Kritikan Buya Syafii Maarif juga disampaikan kepada kelompok yang gencar mempromosikan formalisasi Syariat Islam. Kebanyakan kelompok tersebut sejatinya tidak paham tentang hakikat Syariat Islam itu sendiri. Mereka memahami Syariat Islam sebatas hukum saja, padahal Syariat sejatinya merupakan agama itu sendiri (ad-din) yang bersifat menyeluruh. Esensinya adalah keadilan, bukan hukum-hukum yang bersifat spesifik. Apabila syariat dipahami sebagai potong tangan, maka akan memberi kesan bahwa Islam adalah agama yang menakutkan. Syariat Islam mesti dipahami sebagai nilai-nilai yang substansial (maqashid), yang isinya adalah tegaknya nilai-nilai fundamental Islam seperti keadilan, kesetaraan, kesejahteraan, dan lain-lain.
Buya Syafii Maarif mengkhawatirkan ideologisasi Islam justru akan membawa perpecahan di tengah masyarakat. Perpecahan tersebut tidak hanya akan melibatkan antara kelompok muslim dan nonmuslim saja, akan tetapi juga perpecahan antarsesama umat Islam. Formalisasi Syariat Islam hanya akan memunculkan ketakutan terhadap muslim abangan. “Saya yakin, akan banyak orang Islam marginal, atau kelompok masyarakat yang selama ini masuk dalam kelompok Islam pinggiran, yang justru akan lari dari Islam. Bukankah hal ini justru akan merugikan upaya dakwah Islam itu sendiri?”.

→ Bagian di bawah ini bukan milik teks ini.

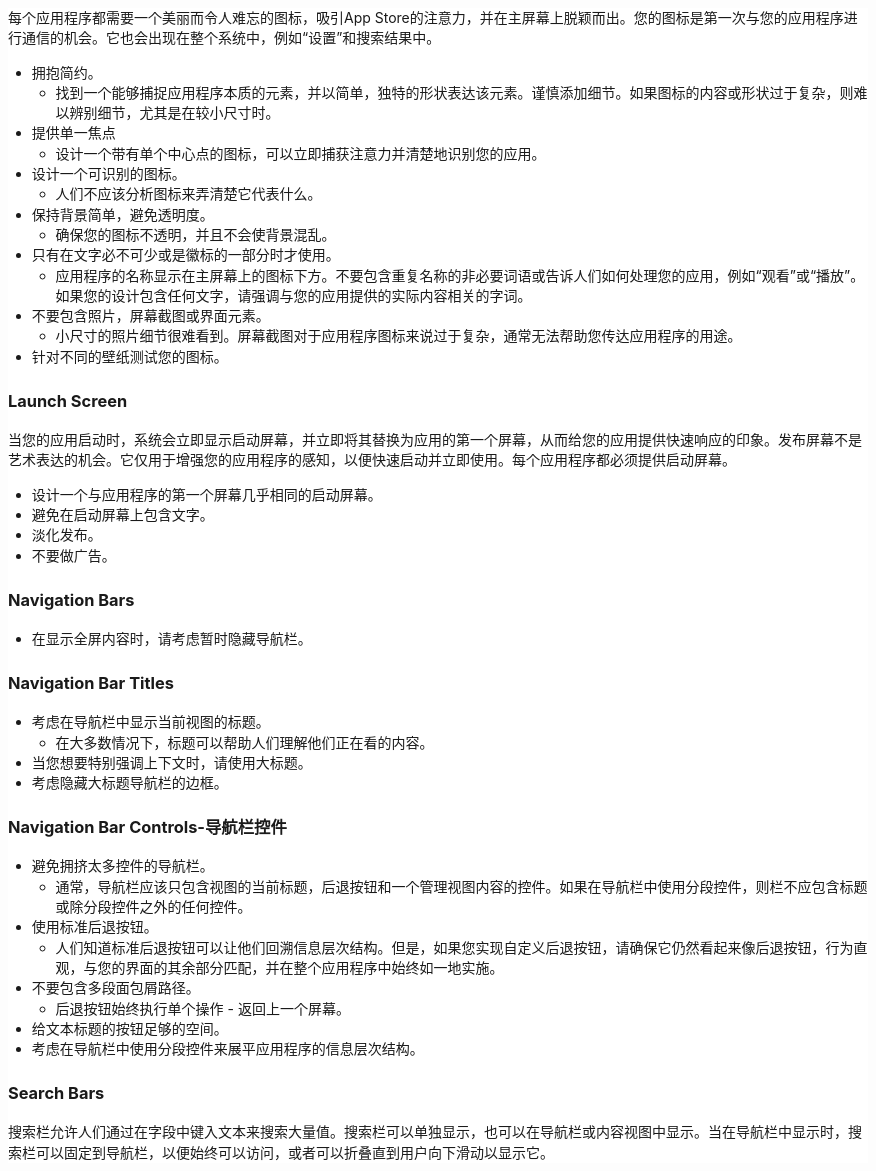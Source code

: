 每个应用程序都需要一个美丽而令人难忘的图标，吸引App Store的注意力，并在主屏幕上脱颖而出。您的图标是第一次与您的应用程序进行通信的机会。它也会出现在整个系统中，例如“设置”和搜索结果中。

* 拥抱简约。
  * 找到一个能够捕捉应用程序本质的元素，并以简单，独特的形状表达该元素。谨慎添加细节。如果图标的内容或形状过于复杂，则难以辨别细节，尤其是在较小尺寸时。
* 提供单一焦点
  * 设计一个带有单个中心点的图标，可以立即捕获注意力并清楚地识别您的应用。
* 设计一个可识别的图标。
  * 人们不应该分析图标来弄清楚它代表什么。
* 保持背景简单，避免透明度。
  * 确保您的图标不透明，并且不会使背景混乱。
* 只有在文字必不可少或是徽标的一部分时才使用。
  * 应用程序的名称显示在主屏幕上的图标下方。不要包含重复名称的非必要词语或告诉人们如何处理您的应用，例如“观看”或“播放”。如果您的设计包含任何文字，请强调与您的应用提供的实际内容相关的字词。
* 不要包含照片，屏幕截图或界面元素。
  * 小尺寸的照片细节很难看到。屏幕截图对于应用程序图标来说过于复杂，通常无法帮助您传达应用程序的用途。
* 针对不同的壁纸测试您的图标。

### Launch Screen

当您的应用启动时，系统会立即显示启动屏幕，并立即将其替换为应用的第一个屏幕，从而给您的应用提供快速响应的印象。发布屏幕不是艺术表达的机会。它仅用于增强您的应用程序的感知，以便快速启动并立即使用。每个应用程序都必须提供启动屏幕。

* 设计一个与应用程序的第一个屏幕几乎相同的启动屏幕。
* 避免在启动屏幕上包含文字。
* 淡化发布。
* 不要做广告。

### Navigation Bars

* 在显示全屏内容时，请考虑暂时隐藏导航栏。

### Navigation Bar Titles

* 考虑在导航栏中显示当前视图的标题。
  * 在大多数情况下，标题可以帮助人们理解他们正在看的内容。
* 当您想要特别强调上下文时，请使用大标题。
* 考虑隐藏大标题导航栏的边框。

### Navigation Bar Controls-导航栏控件

* 避免拥挤太多控件的导航栏。
  * 通常，导航栏应该只包含视图的当前标题，后退按钮和一个管理视图内容的控件。如果在导航栏中使用分段控件，则栏不应包含标题或除分段控件之外的任何控件。
* 使用标准后退按钮。
  * 人们知道标准后退按钮可以让他们回溯信息层次结构。但是，如果您实现自定义后退按钮，请确保它仍然看起来像后退按钮，行为直观，与您的界面的其余部分匹配，并在整个应用程序中始终如一地实施。
* 不要包含多段面包屑路径。
  * 后退按钮始终执行单个操作 - 返回上一个屏幕。
* 给文本标题的按钮足够的空间。 
* 考虑在导航栏中使用分段控件来展平应用程序的信息层次结构。

### Search Bars

搜索栏允许人们通过在字段中键入文本来搜索大量值。搜索栏可以单独显示，也可以在导航栏或内容视图中显示。当在导航栏中显示时，搜索栏可以固定到导航栏，以便始终可以访问，或者可以折叠直到用户向下滑动以显示它。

Menurut pandangannya, agama (Islam) cukup ditempatkan sebagai landasan etik dan spirit bernegara. Dalam konteks keindonesiaan, Buya Syafii Maarif meyakini bahwa Pancasila merupakan dasar yang tepat bagi Indonesia.

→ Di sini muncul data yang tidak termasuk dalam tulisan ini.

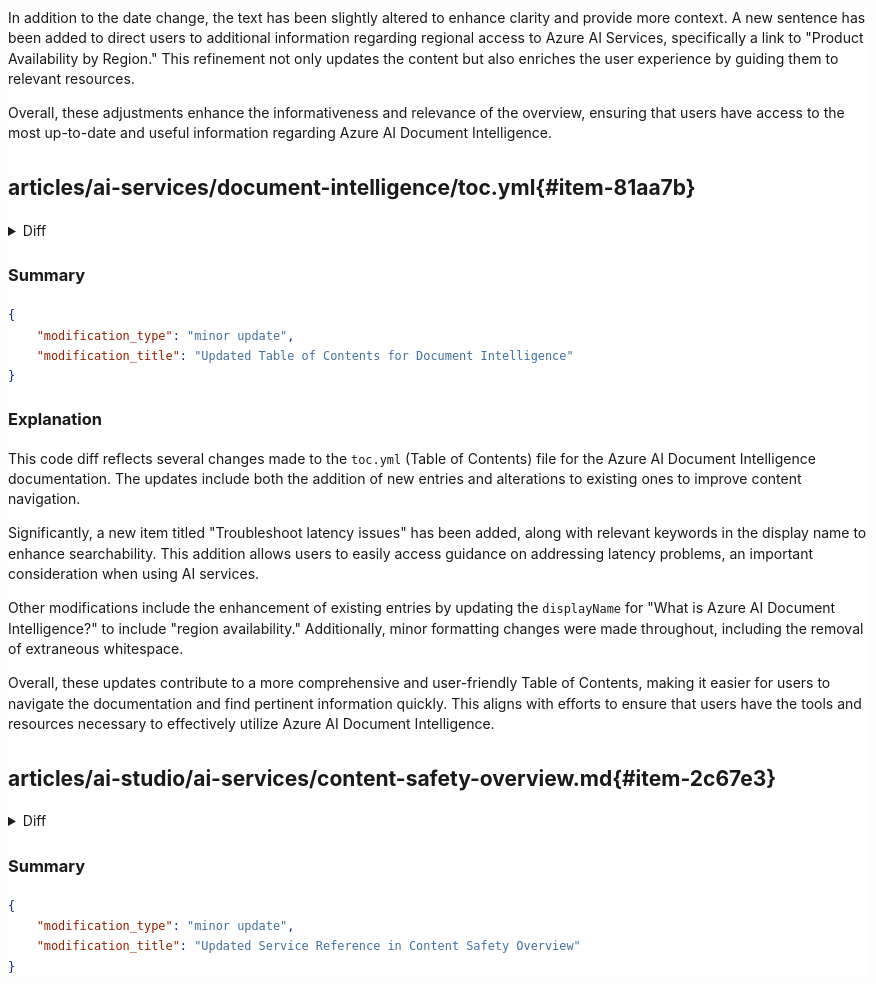 In addition to the date change, the text has been slightly altered to enhance clarity and provide more context. A new sentence has been added to direct users to additional information regarding regional access to Azure AI Services, specifically a link to "Product Availability by Region." This refinement not only updates the content but also enriches the user experience by guiding them to relevant resources. 

Overall, these adjustments enhance the informativeness and relevance of the overview, ensuring that users have access to the most up-to-date and useful information regarding Azure AI Document Intelligence.

## articles/ai-services/document-intelligence/toc.yml{#item-81aa7b}

<details><summary>Diff</summary></details>

### Summary

```json
{
    "modification_type": "minor update",
    "modification_title": "Updated Table of Contents for Document Intelligence"
}
```

### Explanation
This code diff reflects several changes made to the `toc.yml` (Table of Contents) file for the Azure AI Document Intelligence documentation. The updates include both the addition of new entries and alterations to existing ones to improve content navigation.

Significantly, a new item titled "Troubleshoot latency issues" has been added, along with relevant keywords in the display name to enhance searchability. This addition allows users to easily access guidance on addressing latency problems, an important consideration when using AI services.

Other modifications include the enhancement of existing entries by updating the `displayName` for "What is Azure AI Document Intelligence?" to include "region availability." Additionally, minor formatting changes were made throughout, including the removal of extraneous whitespace.

Overall, these updates contribute to a more comprehensive and user-friendly Table of Contents, making it easier for users to navigate the documentation and find pertinent information quickly. This aligns with efforts to ensure that users have the tools and resources necessary to effectively utilize Azure AI Document Intelligence.

## articles/ai-studio/ai-services/content-safety-overview.md{#item-2c67e3}

<details><summary>Diff</summary></details>

### Summary

```json
{
    "modification_type": "minor update",
    "modification_title": "Updated Service Reference in Content Safety Overview"
}
```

Dari paparan di atas, dapat disimpulkan bahwa pandangan Buya Syafii Maarif tidak mempersalahkan formalisasi Syariat Islam asal dilakukan secara konstitusional dan demokratis. Namun demikian, beliau tetap mengkritik kelompok yang menginginkan negara Islam dan formalisasi syariat Islam di Indonesia. Wacana tersebut hanya akan membawa kemudharatan. Kalangan yang menghendaki formalisasi Syariat Islam lebih menekankan bentuk daripada substansi Syariat itu sendiri. Padahal perwujudan nilai-nilai substansial Islam seperti keadilan, persamaan, kesejahteraan, dan lain-lain jauh lebih penting daripada mengejar formalisasi. Islam harus diletakkan sebagai moralitas dalam beragama. Dengan berlandas pada prinsip-prinsip moral inilah, maka prinsip-prinsip Islam yang lain dapat ditegakkan dengan kokoh. (AN)
Referensi:
Asroni, A. (2011). Pemikiran Ahmad Syafii Maarif Tentang Negara dan Syariat Islam di Indonesia. Millah: Jurnal Studi Agama, 10(2).
Maarif, A. S. (1985). Islam dan Masalah Kenegaraan: Studi tentang Percaturan dalam Konstituante. Lembaga Penelitian Pendidikan dan Penerangan Ekonomi dan Sosial.
Maarif, A. S. (1996). Islam dan Politik: Teori Belah Bambu, Masa Demokrasi Terpimpin, 1959-1965. Gema Insani.
Maarif, A. S. (1997). Islam: Kekuatan Doktrin dan Kegamangan Umat. Pustaka Pelajar.
Maarif, A. S. (2000). Masa Depan Bangsa dalam Taruhan. Pustaka SM.
Zada, K. (2001). Syariat Islam Yes, Syariat Islam No: Dilema Piagam Jakarta dalam Amandemen UUD 1945. Paramadina.